His last address he sent me was, "Wm. Burns, at Mr. Barber's, Sadler, No. 181, Strand.” I write him by Mr Kennedy, but neglected to ask him for your address; so, if you find a spare half minute, please let my brother know by a

card where and when he will find you; and the poor fellow will joyfully wait on you, as one of the few surviving friends of the man whose name, and Christian name too, he has the honour to bear.

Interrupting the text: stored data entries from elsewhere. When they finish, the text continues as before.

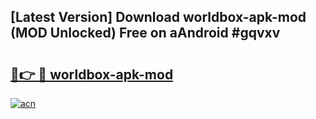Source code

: ## [Latest Version] Download worldbox-apk-mod (MOD Unlocked) Free on aAndroid #gqvxv

# <h2><a href="https://bedroomkl.my?title=worldbox-apk-mod&ref=20M">🔗👉 🔴 worldbox-apk-mod</a></h2>

[![acn](https://github.com/user-attachments/assets/0f9c940e-d8b0-45ae-aac7-cd30a18b3e1c)](https://bedroomkl.my?title=worldbox-apk-mod&ref=20M)

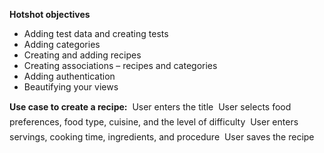  **Hotshot objectives**
 - Adding test data and creating tests
 - Adding categories
 - Creating and adding recipes
 - Creating associations – recipes and categories
 - Adding authentication
 - Beautifying your views
 
**Use case to create a recipe:**
  User enters the title
  User selects food preferences, food type, cuisine, and the level of difficulty
  User enters servings, cooking time, ingredients, and procedure
  User saves the recipe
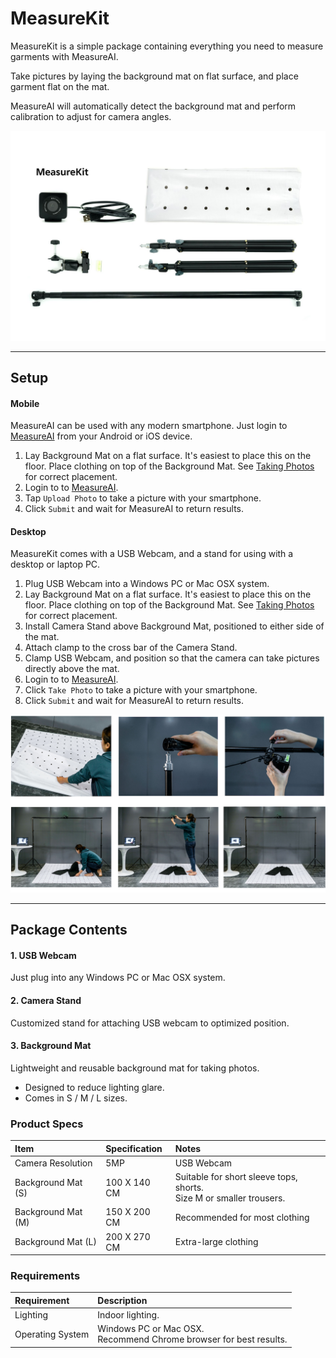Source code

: # MeasureKit

MeasureKit is a simple package containing everything you need to measure garments with MeasureAI. 

Take pictures by laying the background mat on flat surface, and place garment flat on the mat. 

MeasureAI will automatically detect the background mat and perform calibration to adjust for camera angles. 


![MeasureKit Package](images/measurekit/package.jpg)

---

## Setup 


#### Mobile 

MeasureAI can be used with any modern smartphone. Just login to [MeasureAI](https://measure.productai.com/measure) from your Android or iOS device. 

1. Lay Background Mat on a flat surface. It's easiest to place this on the floor. Place clothing on top of the Background Mat. See [Taking Photos](#taking-photos) for correct placement.
2. Login to to [MeasureAI](https://measure.productai.com/measure). 
3. Tap `Upload Photo` to take a picture with your smartphone. 
4. Click `Submit` and wait for MeasureAI to return results. 


#### Desktop 

MeasureKit comes with a USB Webcam, and a stand for using with a desktop or laptop PC. 

1. Plug USB Webcam into a Windows PC or Mac OSX system. 
2. Lay Background Mat on a flat surface. It's easiest to place this on the floor. Place clothing on top of the Background Mat. See [Taking Photos](#taking-photos) for correct placement.
3. Install Camera Stand above Background Mat, positioned to either side of the mat. 
4. Attach clamp to the cross bar of the Camera Stand. 
5. Clamp USB Webcam, and position so that the camera can take pictures directly above the mat. 
6. Login to to [MeasureAI](https://measure.productai.com/measure). 
7. Click `Take Photo` to take a picture with your smartphone.
8. Click `Submit` and wait for MeasureAI to return results. 

![Setup Stand](images/measurekit/setup_stand.png)



---

## Package Contents

#### 1. USB Webcam 
Just plug into any Windows PC or Mac OSX system. 

#### 2. Camera Stand
Customized stand for attaching USB webcam to optimized position. 

#### 3. Background Mat
Lightweight and reusable background mat for taking photos. 
- Designed to reduce lighting glare. 
- Comes in S / M / L sizes. 


### Product Specs

| Item | Specification | Notes |
| :----| :-------------| :-----|
| Camera Resolution | 5MP | USB Webcam | 
| Background Mat (S) | 100 X 140 CM | Suitable for short sleeve tops, shorts.<br> Size M or smaller trousers. |
| Background Mat (M) | 150 X 200 CM | Recommended for most clothing | 
| Background Mat (L) | 200 X 270 CM | Extra-large clothing | 


### Requirements

| Requirement | Description |
| :------| :------|
|Lighting | Indoor lighting. |
|Operating System | Windows PC or Mac OSX. <br>Recommend Chrome browser for best results. | 


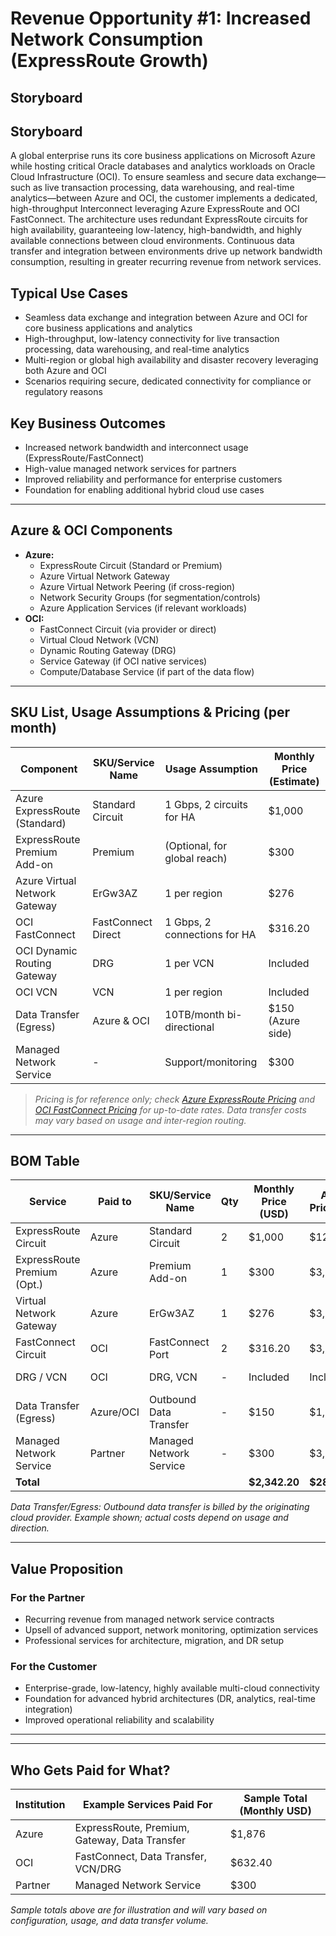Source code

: # Revenue Opportunity #1: Increased Network Consumption (ExpressRoute Growth)

## Storyboard

## Storyboard

A global enterprise runs its core business applications on Microsoft Azure while hosting critical Oracle databases and analytics workloads on Oracle Cloud Infrastructure (OCI). To ensure seamless and secure data exchange—such as live transaction processing, data warehousing, and real-time analytics—between Azure and OCI, the customer implements a dedicated, high-throughput Interconnect leveraging Azure ExpressRoute and OCI FastConnect. The architecture uses redundant ExpressRoute circuits for high availability, guaranteeing low-latency, high-bandwidth, and highly available connections between cloud environments. Continuous data transfer and integration between environments drive up network bandwidth consumption, resulting in greater recurring revenue from network services.

## Typical Use Cases
- Seamless data exchange and integration between Azure and OCI for core business applications and analytics
- High-throughput, low-latency connectivity for live transaction processing, data warehousing, and real-time analytics
- Multi-region or global high availability and disaster recovery leveraging both Azure and OCI
- Scenarios requiring secure, dedicated connectivity for compliance or regulatory reasons

## Key Business Outcomes
- Increased network bandwidth and interconnect usage (ExpressRoute/FastConnect)
- High-value managed network services for partners
- Improved reliability and performance for enterprise customers
- Foundation for enabling additional hybrid cloud use cases

---

## Azure & OCI Components

- **Azure:**
  - ExpressRoute Circuit (Standard or Premium)
  - Azure Virtual Network Gateway
  - Azure Virtual Network Peering (if cross-region)
  - Network Security Groups (for segmentation/controls)
  - Azure Application Services (if relevant workloads)
- **OCI:**
  - FastConnect Circuit (via provider or direct)
  - Virtual Cloud Network (VCN)
  - Dynamic Routing Gateway (DRG)
  - Service Gateway (if OCI native services)
  - Compute/Database Service (if part of the data flow)

---

## SKU List, Usage Assumptions & Pricing (per month)

| Component                     | SKU/Service Name        | Usage Assumption         | Monthly Price (Estimate) |
|-------------------------------|-------------------------|--------------------------|--------------------------|
| Azure ExpressRoute (Standard) | Standard Circuit        | 1 Gbps, 2 circuits for HA| $1,000                   |
| ExpressRoute Premium Add-on   | Premium                 | (Optional, for global reach) | $300                 |
| Azure Virtual Network Gateway | ErGw3AZ                 | 1 per region             | $276                     |
| OCI FastConnect               | FastConnect Direct      | 1 Gbps, 2 connections for HA | $316.20               |
| OCI Dynamic Routing Gateway   | DRG                     | 1 per VCN                | Included                 |
| OCI VCN                       | VCN                     | 1 per region             | Included                 |
| Data Transfer (Egress)        | Azure & OCI             | 10TB/month bi-directional| $150 (Azure side)        |
| Managed Network Service       | -                 | Support/monitoring       | $300                     |

> *Pricing is for reference only; check [Azure ExpressRoute Pricing](https://azure.microsoft.com/en-us/pricing/details/expressroute/) and [OCI FastConnect Pricing](https://www.oracle.com/cloud/networking/fastconnect/pricing/) for up-to-date rates. Data transfer costs may vary based on usage and inter-region routing.*

---

## BOM Table

| Service                     | Paid to    | SKU/Service Name          | Qty   | Monthly Price (USD) | Annual Price (USD) | Notes                         |
|-----------------------------|------------|---------------------------|-------|---------------------|---------------------|-------------------------------|
| ExpressRoute Circuit        | Azure      | Standard Circuit          | 2     | $1,000              | $12,000             | Microsoft Azure               |
| ExpressRoute Premium (Opt.) | Azure      | Premium Add-on            | 1     | $300                | $3,600              | Microsoft Azure               |
| Virtual Network Gateway     | Azure      | ErGw3AZ                   | 1     | $276                | $3,312              | Microsoft Azure               |
| FastConnect Circuit         | OCI        | FastConnect Port          | 2     | $316.20             | $3,794.40           | Oracle Cloud Infrastructure   |
| DRG / VCN                   | OCI        | DRG, VCN                  | -     | Included            | Included            | Oracle Cloud Infrastructure   |
| Data Transfer (Egress)      | Azure/OCI  | Outbound Data Transfer    | -     | $150                | $1,800              | Example, see note             |
| Managed Network Service     | Partner    | Managed Network Service   | -     | $300                | $3,600              | Paid to Partner               |
| **Total**                   |            |                           |       | **$2,342.20**       | **$28,106.40**      |                               |

*Data Transfer/Egress: Outbound data transfer is billed by the originating cloud provider. Example shown; actual costs depend on usage and direction.*

---

## Value Proposition

### For the Partner
- Recurring revenue from managed network service contracts
- Upsell of advanced support, network monitoring, optimization services
- Professional services for architecture, migration, and DR setup

### For the Customer
- Enterprise-grade, low-latency, highly available multi-cloud connectivity
- Foundation for advanced hybrid architectures (DR, analytics, real-time integration)
- Improved operational reliability and scalability

---

---

## Who Gets Paid for What?

| Institution         | Example Services Paid For                    | Sample Total (Monthly USD) |
|---------------------|----------------------------------------------|----------------------------|
| Azure               | ExpressRoute, Premium, Gateway, Data Transfer| $1,876                     |
| OCI                 | FastConnect, Data Transfer, VCN/DRG         | $632.40                    |
| Partner             | Managed Network Service                      | $300                       |

*Sample totals above are for illustration and will vary based on configuration, usage, and data transfer volume.*
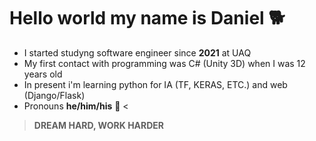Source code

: # Hello world my name is **Daniel** 🐕
* I started studyng software engineer since **2021** at UAQ
* My first contact with programming was C# (Unity 3D) when I was 12 years old
* In present i'm learning python for IA (TF, KERAS, ETC.) and web (Django/Flask)
* Pronouns **he/him/his** 👨
<
>  **DREAM HARD, WORK HARDER**
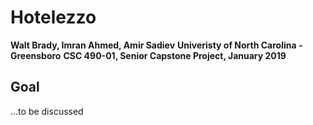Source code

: # Hotelezzo

**Walt Brady, Imran Ahmed, Amir Sadiev**
**Univeristy of North Carolina - Greensboro**
**CSC 490-01, Senior Capstone Project, January 2019**

## Goal
...to be discussed
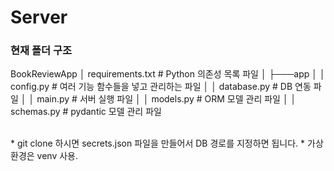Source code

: # Server

### 현재 폴더 구조

BookReviewApp
│   requirements.txt # Python 의존성 목록 파일
│
├───app
│   │   config.py # 여러 기능 함수들을 넣고 관리하는 파일
│   │   database.py # DB 연동 파일
│   │   main.py # 서버 실행 파일
│   │   models.py # ORM 모델 관리 파일
│   │   schemas.py # pydantic 모델 관리 파일

<br>
* git clone 하시면 secrets.json 파일을 만들어서 DB 경로를 지정하면 됩니다.
* 가상환경은 venv 사용.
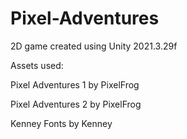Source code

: # Pixel-Adventures
2D game created using Unity 2021.3.29f

Assets used:

Pixel Adventures 1 by PixelFrog 

Pixel Adventures 2 by PixelFrog

Kenney Fonts by Kenney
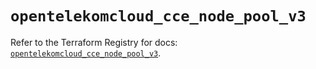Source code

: # `opentelekomcloud_cce_node_pool_v3`

Refer to the Terraform Registry for docs: [`opentelekomcloud_cce_node_pool_v3`](https://registry.terraform.io/providers/opentelekomcloud/opentelekomcloud/1.36.27/docs/resources/cce_node_pool_v3).
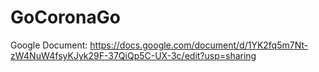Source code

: # GoCoronaGo


Google Document:
https://docs.google.com/document/d/1YK2fq5m7Nt-zW4NuW4fsyKJyk29F-37QiQp5C-UX-3c/edit?usp=sharing
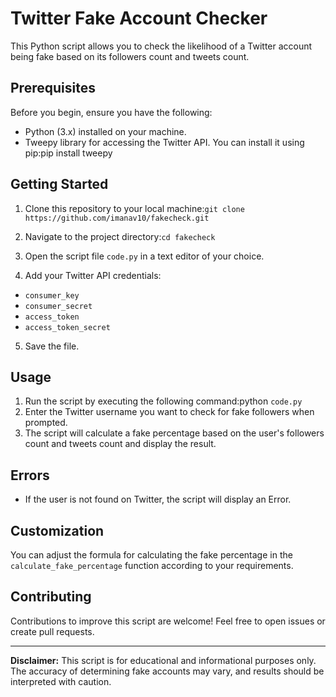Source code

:# Twitter Fake Account Checker

This Python script allows you to check the likelihood of a Twitter account being fake based on its followers count and tweets count.

## Prerequisites

Before you begin, ensure you have the following:

- Python (3.x) installed on your machine.
- Tweepy library for accessing the Twitter API. You can install it using pip:pip install tweepy

## Getting Started

1. Clone this repository to your local machine:`git clone https://github.com/imanav10/fakecheck.git`
2. Navigate to the project directory:`cd fakecheck`
3. Open the script file `code.py` in a text editor of your choice.

4. Add your Twitter API credentials:
- `consumer_key`
- `consumer_secret`
- `access_token`
- `access_token_secret`

5. Save the file.

## Usage

1. Run the script by executing the following command:python `code.py`
2. Enter the Twitter username you want to check for fake followers when prompted.
3. The script will calculate a fake percentage based on the user's followers count and tweets count and display the result.

## Errors

- If the user is not found on Twitter, the script will display an Error.

## Customization

You can adjust the formula for calculating the fake percentage in the `calculate_fake_percentage` function according to your requirements.

## Contributing

Contributions to improve this script are welcome! Feel free to open issues or create pull requests.

---

**Disclaimer:** This script is for educational and informational purposes only. The accuracy of determining fake accounts may vary, and results should be interpreted with caution.






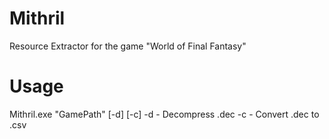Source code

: # Mithril
Resource Extractor for the game "World of Final Fantasy"

# Usage
Mithril.exe "GamePath" [-d] [-c]
	-d - Decompress .dec
	-c - Convert .dec to .csv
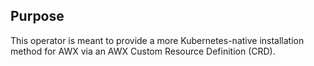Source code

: ## Purpose

This operator is meant to provide a more Kubernetes-native installation method for AWX via an AWX Custom Resource Definition (CRD).
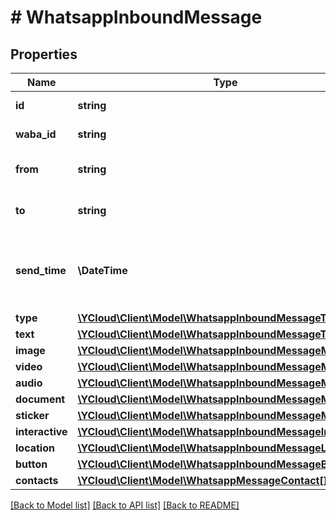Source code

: # # WhatsappInboundMessage

## Properties

Name | Type | Description | Notes
------------ | ------------- | ------------- | -------------
**id** | **string** | Unique ID for the object. |
**waba_id** | **string** | WhatsApp Business Account ID. | [optional]
**from** | **string** | The sender&#39;s phone number in [E.164](https://en.wikipedia.org/wiki/E.164) format. | [optional]
**to** | **string** | The recipient&#39;s phone number in [E.164](https://en.wikipedia.org/wiki/E.164) format. | [optional]
**send_time** | **\DateTime** | The time at which this message is sent, formatted in [RFC 3339](https://datatracker.ietf.org/doc/html/rfc3339). e.g., &#x60;2022-06-01T12:00:00.000Z&#x60;. | [optional]
**type** | [**\YCloud\Client\Model\WhatsappInboundMessageType**](WhatsappInboundMessageType.md) |  | [optional]
**text** | [**\YCloud\Client\Model\WhatsappInboundMessageText**](WhatsappInboundMessageText.md) |  | [optional]
**image** | [**\YCloud\Client\Model\WhatsappInboundMessageMedia**](WhatsappInboundMessageMedia.md) |  | [optional]
**video** | [**\YCloud\Client\Model\WhatsappInboundMessageMedia**](WhatsappInboundMessageMedia.md) |  | [optional]
**audio** | [**\YCloud\Client\Model\WhatsappInboundMessageMedia**](WhatsappInboundMessageMedia.md) |  | [optional]
**document** | [**\YCloud\Client\Model\WhatsappInboundMessageMedia**](WhatsappInboundMessageMedia.md) |  | [optional]
**sticker** | [**\YCloud\Client\Model\WhatsappInboundMessageMedia**](WhatsappInboundMessageMedia.md) |  | [optional]
**interactive** | [**\YCloud\Client\Model\WhatsappInboundMessageInteractive**](WhatsappInboundMessageInteractive.md) |  | [optional]
**location** | [**\YCloud\Client\Model\WhatsappInboundMessageLocation**](WhatsappInboundMessageLocation.md) |  | [optional]
**button** | [**\YCloud\Client\Model\WhatsappInboundMessageButton**](WhatsappInboundMessageButton.md) |  | [optional]
**contacts** | [**\YCloud\Client\Model\WhatsappMessageContact[]**](WhatsappMessageContact.md) |  | [optional]

[[Back to Model list]](../../README.md#models) [[Back to API list]](../../README.md#endpoints) [[Back to README]](../../README.md)
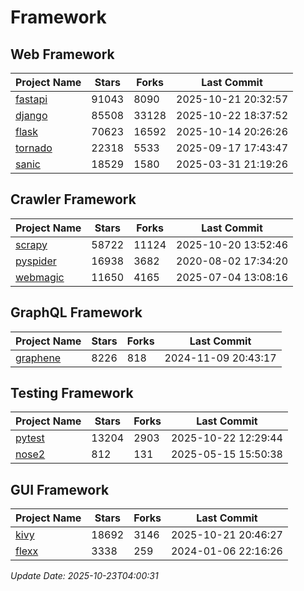 # Framework

## Web Framework
| Project Name | Stars | Forks | Last Commit |
| ------------ | ----- | ----- | ----------- |
| [fastapi](https://github.com/fastapi/fastapi) | 91043 | 8090 | 2025-10-21 20:32:57 |
| [django](https://github.com/django/django) | 85508 | 33128 | 2025-10-22 18:37:52 |
| [flask](https://github.com/pallets/flask) | 70623 | 16592 | 2025-10-14 20:26:26 |
| [tornado](https://github.com/tornadoweb/tornado) | 22318 | 5533 | 2025-09-17 17:43:47 |
| [sanic](https://github.com/sanic-org/sanic) | 18529 | 1580 | 2025-03-31 21:19:26 |

## Crawler Framework
| Project Name | Stars | Forks | Last Commit |
| ------------ | ----- | ----- | ----------- |
| [scrapy](https://github.com/scrapy/scrapy) | 58722 | 11124 | 2025-10-20 13:52:46 |
| [pyspider](https://github.com/binux/pyspider) | 16938 | 3682 | 2020-08-02 17:34:20 |
| [webmagic](https://github.com/code4craft/webmagic) | 11650 | 4165 | 2025-07-04 13:08:16 |

## GraphQL Framework
| Project Name | Stars | Forks | Last Commit |
| ------------ | ----- | ----- | ----------- |
| [graphene](https://github.com/graphql-python/graphene) | 8226 | 818 | 2024-11-09 20:43:17 |

## Testing Framework
| Project Name | Stars | Forks | Last Commit |
| ------------ | ----- | ----- | ----------- |
| [pytest](https://github.com/pytest-dev/pytest) | 13204 | 2903 | 2025-10-22 12:29:44 |
| [nose2](https://github.com/nose-devs/nose2) | 812 | 131 | 2025-05-15 15:50:38 |

## GUI Framework
| Project Name | Stars | Forks | Last Commit |
| ------------ | ----- | ----- | ----------- |
| [kivy](https://github.com/kivy/kivy) | 18692 | 3146 | 2025-10-21 20:46:27 |
| [flexx](https://github.com/flexxui/flexx) | 3338 | 259 | 2024-01-06 22:16:26 |

*Update Date: 2025-10-23T04:00:31*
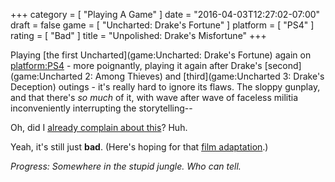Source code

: +++
category = [ "Playing A Game" ]
date = "2016-04-03T12:27:02-07:00"
draft = false
game = [ "Uncharted: Drake's Fortune" ]
platform = [ "PS4" ]
rating = [ "Bad" ]
title = "Unpolished: Drake's Misfortune"
+++

Playing [the first Uncharted](game:Uncharted: Drake's Fortune) again on <platform:PS4> - more poignantly, playing it again after Drake's [second](game:Uncharted 2: Among Thieves) and [third](game:Uncharted 3: Drake's Deception) outings - it's really hard to ignore its flaws.  The sloppy gunplay, and that there's <i>so much</i> of it, with wave after wave of faceless militia inconveniently interrupting the storytelling--

Oh, did I [already complain about this]($SiteBaseURL$2010/12/25/uncharted-drakes-fortune-2/)?  Huh.

Yeah, it's still just <b>bad</b>.  (Here's hoping for that <a href="http://www.imdb.com/title/tt1464335/">film adaptation</a>.)

<i>Progress: Somewhere in the stupid jungle.  Who can tell.</i>
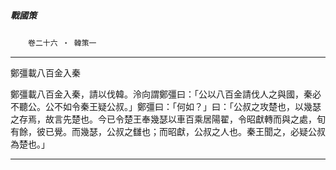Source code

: 

##### 戰國策
　　`卷二十六 ‧ 韓策一`

* * *

鄭彊載八百金入秦

鄭彊載八百金入秦，請以伐韓。泠向謂鄭彊曰：「公以八百金請伐人之與國，秦必不聽公。公不如令秦王疑公叔。」鄭彊曰：「何如？」曰：「公叔之攻楚也，以幾瑟之存焉，故言先楚也。今已令楚王奉幾瑟以車百乘居陽翟，令昭獻轉而與之處，旬有餘，彼已覺。而幾瑟，公叔之讎也；而昭獻，公叔之人也。秦王聞之，必疑公叔為楚也。」

* * *

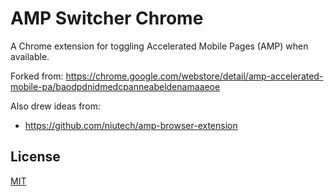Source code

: # AMP Switcher Chrome

A Chrome extension for toggling Accelerated Mobile Pages (AMP) when available.

Forked from: https://chrome.google.com/webstore/detail/amp-accelerated-mobile-pa/baodpdnidmedcpanneabeldenamaaeoe

Also drew ideas from:

* https://github.com/niutech/amp-browser-extension

## License

[MIT](LICENSE.md)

The next letter I write you shall be a long one. I have much to tell you of "hair-breadth 'scapes in th' imminent deadly breach," with all the eventful history of a life, the early years of which owed so much to your kind tutorage; but this at an hour of leisure. My kindest compliments to Mrs. Murdoch and family.

I am ever, my dear Sir,

Your obliged friend.

No. 283.

To CRAUFORD TAIT, ESQ. EDINBURGH.

DEAR SIR,

Ellisland, October 15, 1790.

ALLOW me to introduce to your acquaintance the bearer, Mr. Wm. Duncan, a friend of mine, whom I have long known and long loved. His father, whose only son he is, has a decent little property in Ayrshire, and has bred the young man to the law, in which department he comes up an adventurer to your good town. I shall give you my friend's character in two words: as to his head, he has talents

enough, and more than enough for common life; as to his heart, when nature had kneaded the the kindly clay that composes it, she said, “I

can no more.”

You, my good sir, were born under kinder stars; but your fraternal sympathy, I well know, can enter into the feelings of the young man, who goes into life with the laudable ambition to do something, and to be something among his fellow-creatures; but whom the consciousness of friendless obscurity presses to the earth, and wounds to the soul!

Even the fairest of his virtues are against him. That independent spirit, and that ingenuous modesty, qualities inseparable from a noble mind, are, with the million, circumstances not a little disqualifying. What pleasure is in the power of the fortunate and the happy, by their notice and patronage, to brighten the countenance and glad the heart of such depressed youth! I am not so angry with mankind for their deaf economy of the purse :-The goods of this world cannot be divided, without being lessened-but why be a niggard of that which bestows bliss on a fellow-creature, yet takes nothing from our own means of enjoyment? We wrap ourselves up in the cloak of our own better-fortune, and turn away our eyes, lest the wants and woes of our brother-mortals should disturb the selfish apathy of our souls!